Secondo l’impianto accusatorio, i Memoli avrebbero messo in piedi una struttura capace di gestire autonomamente i canali di approvvigionamento di cocaina dall’estero, trattando direttamente con referenti internazionali. La droga, introdotta attraverso lo scalo marittimo salernitano grazie alla complicità di un autotrasportatore con accesso alle aree portuali, sarebbe stata destinata non solo alle piazze di spaccio locali, ma anche ai mercati illegali di Basilicata e Puglia.
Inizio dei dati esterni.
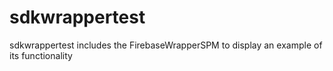 # sdkwrappertest
sdkwrappertest includes the FirebaseWrapperSPM to display an example of its functionality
Le indagini avrebbero inoltre documentato traffici paralleli di marijuana e hashish. Tra il dicembre 2020 e il luglio 2021, in piena pandemia, Carmine Memoli si sarebbe occupato personalmente della spedizione di diversi colli contenenti hashish verso la Basilicata, destinati a un referente locale della distribuzione al dettaglio.

Le indagini

Gli inquirenti ritengono che l’organizzazione, oltre a curare i contatti per gli approvvigionamenti internazionali (Spagna per l’hashish, Sud America per la cocaina), si occupasse direttamente delle fasi successive: il confezionamento delle dosi, la preparazione del crack, la distribuzione agli spacciatori e la gestione delle piazze fuori regione. I collaboratori più fidati sarebbero stati legati al gruppo anche da vincoli familiari, elemento che avrebbe garantito coesione e riservatezza.

Il procedimento proseguirà a novembre, quando i giudici saranno chiamati a sciogliere la riserva sulla richiesta di rito abbreviato condizionato. Una decisione che potrebbe incidere in maniera significativa sul percorso processuale e sulle eventuali pene a carico degli imputati.